Tapping maple trees to make maple syrup in this DIY video. We tap our Sugar Maple trees to collect sap in preparation for making maple syrup. This is a DIY low tech low volume method of tapping some trees in your yard or perhaps a neighbor's field. Several of my neighbor's have sugar shacks complete with large evaporators and huge piles of firewood, some use traditional sap buckets to collect sap, others use plastic lines and taps.
For my yard, I went with plastic taps and lines, they are not expensive, and I used the food grade plastic buckets from my homebrew beer kit to collect the sap. After we collected the sap, we boiled it down, and we'll post a video about that soon.

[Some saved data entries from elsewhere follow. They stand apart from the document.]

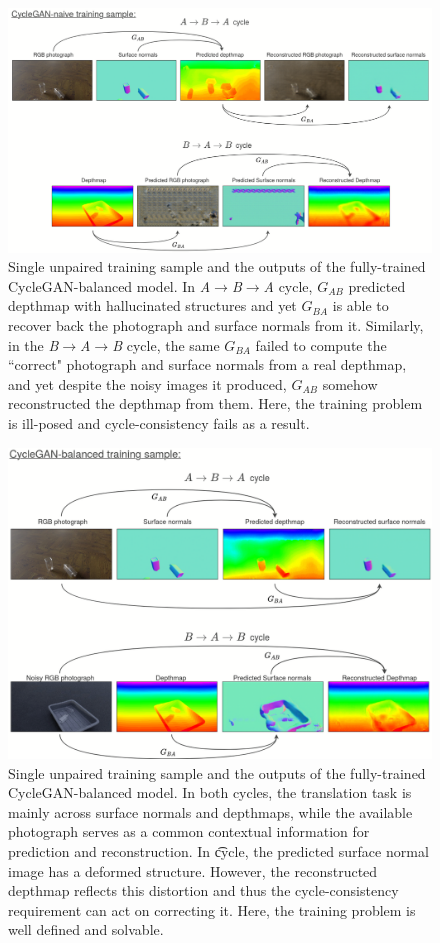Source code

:\begin{figure}[h!]
    \centering
    \includegraphics[width=\linewidth]{figures/Expt_1/cyclegan_naive_cycles.png}
    \caption{Single unpaired training sample and the outputs of the fully-trained CycleGAN-balanced model. In \textit{A}$\rightarrow$\textit{B}$\rightarrow$\textit{A} cycle, $G_{AB}$ predicted depthmap with hallucinated structures and yet $G_{BA}$ is able to recover back the photograph and surface normals from it. Similarly, in the \textit{B}$\rightarrow$\textit{A}$\rightarrow$\textit{B} cycle, the same $G_{BA}$ failed to compute the ``correct" photograph and surface normals from a real depthmap, and yet despite the noisy images it produced, $G_{AB}$ somehow reconstructed the depthmap from them. Here, the training problem is ill-posed and cycle-consistency fails as a result.}
    \label{fig:cleargrasp_cyclegan_naive_cycles}
\end{figure}

\begin{figure}[h!]
    \centering
    \includegraphics[width=0.8\linewidth]{figures/Expt_1/cyclegan_balanced_cycles.png}
    \caption{Single unpaired training sample and the outputs of the fully-trained CycleGAN-balanced model. In both cycles, the translation task is mainly across surface normals and depthmaps, while the available photograph serves as a common contextual information for prediction and reconstruction. In \t cycle, the predicted surface normal image has a deformed structure. However, the reconstructed depthmap reflects this distortion and thus the cycle-consistency requirement can act on correcting it. Here, the training problem is well defined and solvable.}
    \label{fig:cleargrasp_cyclegan_balanced_cycles}
\end{figure}

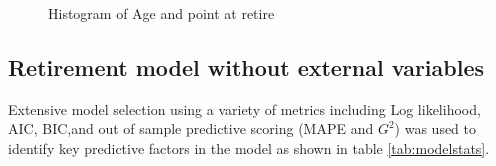 \documentclass[12pt,letterpaper]{article}
\begin{document}
\begin{figure}[h!]
	\centering
	\caption{Histogram of Age and point at retire}
	\label{fig:hist}
\end{figure}


\subsection{Retirement model without external variables}
Extensive model selection using a variety of metrics including Log likelihood, AIC, BIC,and out of sample predictive scoring (MAPE and $G^2$) was used to identify key predictive factors in the model as shown in table \ref{tab:modelstats}.
\end{document}
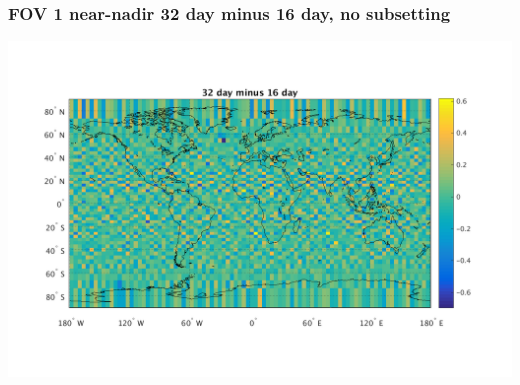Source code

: \documentclass[11pt]{beamer}
\begin{document}
\begin{frame}
\frametitle{FOV 1 near-nadir 32 day minus 16 day, no subsetting}
\begin{center}
  \includegraphics[scale=0.5]{slackfigs/FOV_1_32_minus_16_day_nosub.png}
\end{center}
\end{frame}
% 
% 
% 
% 
% 
% 
\end{document}

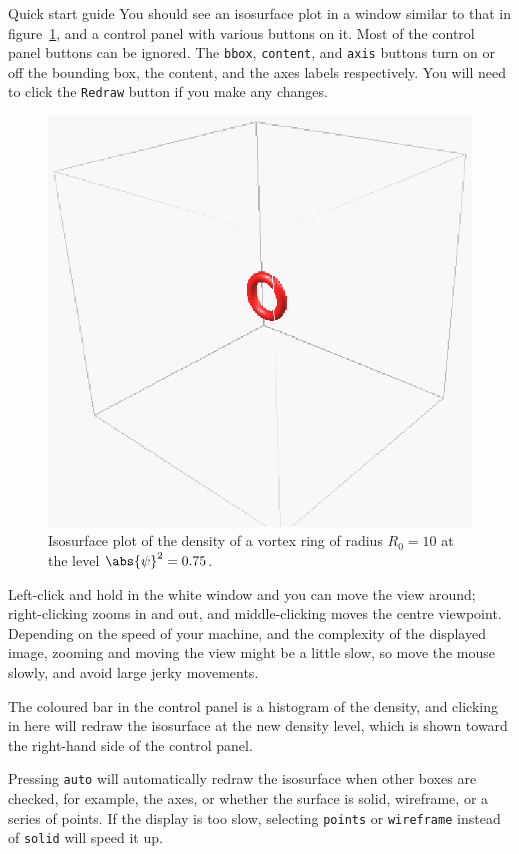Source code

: \begin{chapter}{\label{cha:quickstart} Quick start guide}
  You should see an isosurface plot in a window similar to that in
  figure~\ref{fig:ring_ic_iso}, and a control panel with various buttons on it.
  Most of the control panel buttons can be ignored.  The \verb"bbox",
  \verb"content", and \verb"axis" buttons turn on or off the bounding box, the
  content, and the axes labels respectively.  You will need to click the
  \verb"Redraw" button if you make any changes.
  \begin{figure}
    \centering
    \includegraphics[scale=1]{fig/ring_ic_iso}
    \caption{\label{fig:ring_ic_iso}Isosurface plot of the density of a vortex
      ring of radius $R_{0}=10$ at the level $\abs{\psi}^{2} = 0.75$.}
  \end{figure}
  Left-click and hold in the white window and you can move the view around;
  right-clicking zooms in and out, and middle-clicking moves the centre
  viewpoint.  Depending on the speed of your machine, and the complexity of the
  displayed image, zooming and moving the view might be a little slow, so move
  the mouse slowly, and avoid large jerky movements.

  The coloured bar in the control panel is a histogram of the density, and
  clicking in here will redraw the isosurface at the new density level, which
  is shown toward the right-hand side of the control panel.

  Pressing \verb"auto" will automatically redraw the isosurface when other
  boxes are checked, for example, the axes, or whether the surface is solid,
  wireframe, or a series of points.  If the display is too slow, selecting
  \verb"points" or \verb"wireframe" instead of \verb"solid" will speed it up.


\end{chapter}
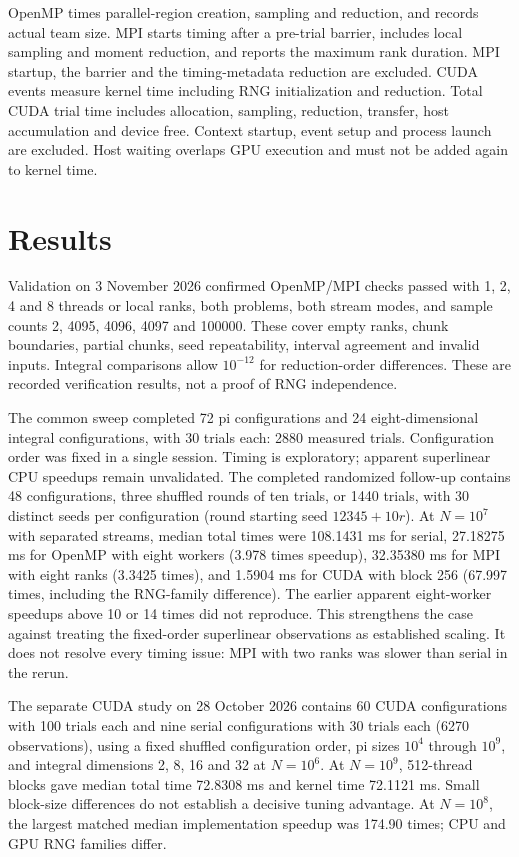 OpenMP times parallel-region creation, sampling and reduction, and records
actual team size. MPI starts timing after a pre-trial barrier, includes local
sampling and moment reduction, and reports the maximum rank duration.
MPI startup, the barrier and the timing-metadata reduction are excluded.
CUDA events measure kernel time including RNG initialization and reduction.
Total CUDA trial time includes allocation, sampling, reduction, transfer,
host accumulation and device free. Context startup, event setup and process
launch are excluded. Host waiting overlaps GPU execution and must not be
added again to kernel time.

\section{Results}
Validation on 3 November 2026 confirmed OpenMP/MPI checks passed with 1, 2, 4 and 8 threads or local ranks,
both problems, both stream modes, and sample counts
2, 4095, 4096, 4097 and 100000. These cover empty ranks, chunk boundaries,
partial chunks, seed repeatability, interval agreement and invalid inputs.
Integral comparisons allow $10^{-12}$ for reduction-order differences.
These are recorded verification results, not a proof of RNG independence.

The common sweep completed 72 pi configurations and 24 eight-dimensional
integral configurations, with 30 trials each: 2880 measured trials.
Configuration order was fixed in a single session. Timing is exploratory;
apparent superlinear CPU speedups remain unvalidated.
The completed randomized follow-up contains 48 configurations,
three shuffled rounds of ten trials, or 1440 trials, with 30 distinct seeds
per configuration (round starting seed $12345+10r$).
At $N=10^7$ with separated streams, median total times were 108.1431 ms
for serial, 27.18275 ms for OpenMP with eight workers (3.978 times speedup),
32.35380 ms for MPI with eight ranks (3.3425 times), and 1.5904 ms for
CUDA with block 256 (67.997 times, including the RNG-family difference).
The earlier apparent eight-worker speedups above 10 or 14 times did not
reproduce. This strengthens the case against treating the fixed-order
superlinear observations as established scaling. It does not resolve every
timing issue: MPI with two ranks was slower than serial in the rerun.

The separate CUDA study on 28 October 2026 contains
60 CUDA configurations with 100 trials each and nine serial configurations
with 30 trials each (6270 observations), using a fixed shuffled configuration order, pi sizes
$10^4$ through $10^9$, and integral dimensions 2, 8, 16 and 32 at $N=10^6$.
At $N=10^9$, 512-thread blocks gave median total time 72.8308 ms and
kernel time 72.1121 ms. Small block-size differences do not establish a
decisive tuning advantage. At $N=10^8$, the largest matched median
implementation speedup was 174.90 times; CPU and GPU RNG families differ.

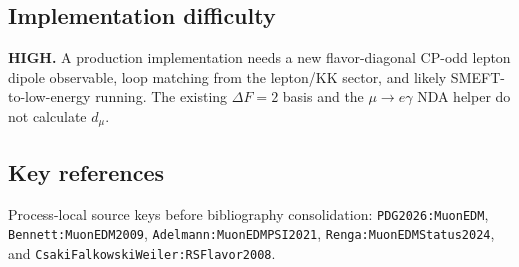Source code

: \subsection*{Implementation difficulty}
\textbf{HIGH.}  A production implementation needs a new flavor-diagonal
CP-odd lepton dipole observable, loop matching from the lepton/KK sector, and
likely SMEFT-to-low-energy running.  The existing \(\Delta F=2\) basis and the
\(\mu\to e\gamma\) NDA helper do not calculate \(d_\mu\).

\subsection*{Key references}
Process-local source keys before bibliography consolidation:
\texttt{PDG2026:MuonEDM}, \texttt{Bennett:MuonEDM2009},
\texttt{Adelmann:MuonEDMPSI2021}, \texttt{Renga:MuonEDMStatus2024}, and
\texttt{CsakiFalkowskiWeiler:RSFlavor2008}.

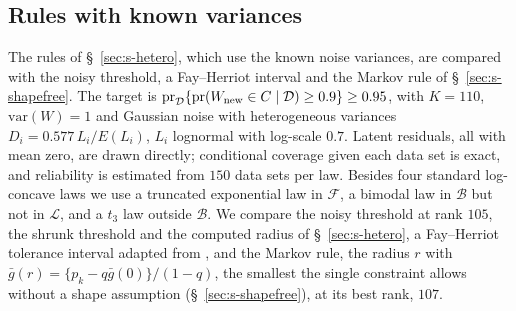 \documentclass[11pt]{article}
\renewcommand{\_}{\usc\allowbreak}
\newcommand{\pr}{\mathrm{pr}}
\newcommand{\LC}{\mathcal{L}}
\newcommand{\var}{\mathrm{var}}
\begin{document}
\subsection*{Rules with known variances}

The rules of \S~\ref{sec:s-hetero}, which use the known noise variances, are compared with the noisy threshold, a Fay--Herriot interval and the Markov rule of \S~\ref{sec:s-shapefree}. The target is $\pr_{\mathcal D}\{\pr(W_{\rm new} \in C \mid \mathcal D) \ge 0.9\} \ge 0.95$, with $K = 110$, $\var(W) = 1$ and Gaussian noise with heterogeneous variances $D_i = 0.577\,L_i/E(L_i)$, $L_i$ lognormal with log-scale $0.7$. Latent residuals, all with mean zero, are drawn directly; conditional coverage given each data set is exact, and reliability is estimated from $150$ data sets per law. Besides four standard log-concave laws we use a truncated exponential law in $\mathcal F$, a bimodal law in $\mathcal B$ but not in $\LC$, and a $t_3$ law outside $\mathcal B$. We compare the noisy threshold at rank $105$, the shrunk threshold and the computed radius of \S~\ref{sec:s-hetero}, a Fay--Herriot tolerance interval adapted from \citet{chatterjee2008}, and the Markov rule, the radius $r$ with $\bar g(r) = \{p_k - q\bar g(0)\}/(1 - q)$, the smallest the single constraint allows without a shape assumption (\S~\ref{sec:s-shapefree}), at its best rank, $107$.
\end{document}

The general rule of how many taps to put in a tree, according to the Conn. DEP is 1 tap for a 12" diameter tree ( 38" in circumference ), 2 taps for 18" diameter or larger tree ( 56" in circumference )
The holes you drill for the taps should be 1.5" deep with a 5/16" bit. If you are tapping trees that were tapped previously, pay attention to the previous tap holes. New taps should be 6" left or right of an old tap hole, and 12" above or below the old tap hole.
Sugar Maple sap needs to be stored at 38F degrees or cooler, ideally you will boil the sap the day you collect it. If the sap has turned milky and foamy, it has gone bad.
Do you tap sugar maple trees? What are some tips you can share with us below? Thanks for watching!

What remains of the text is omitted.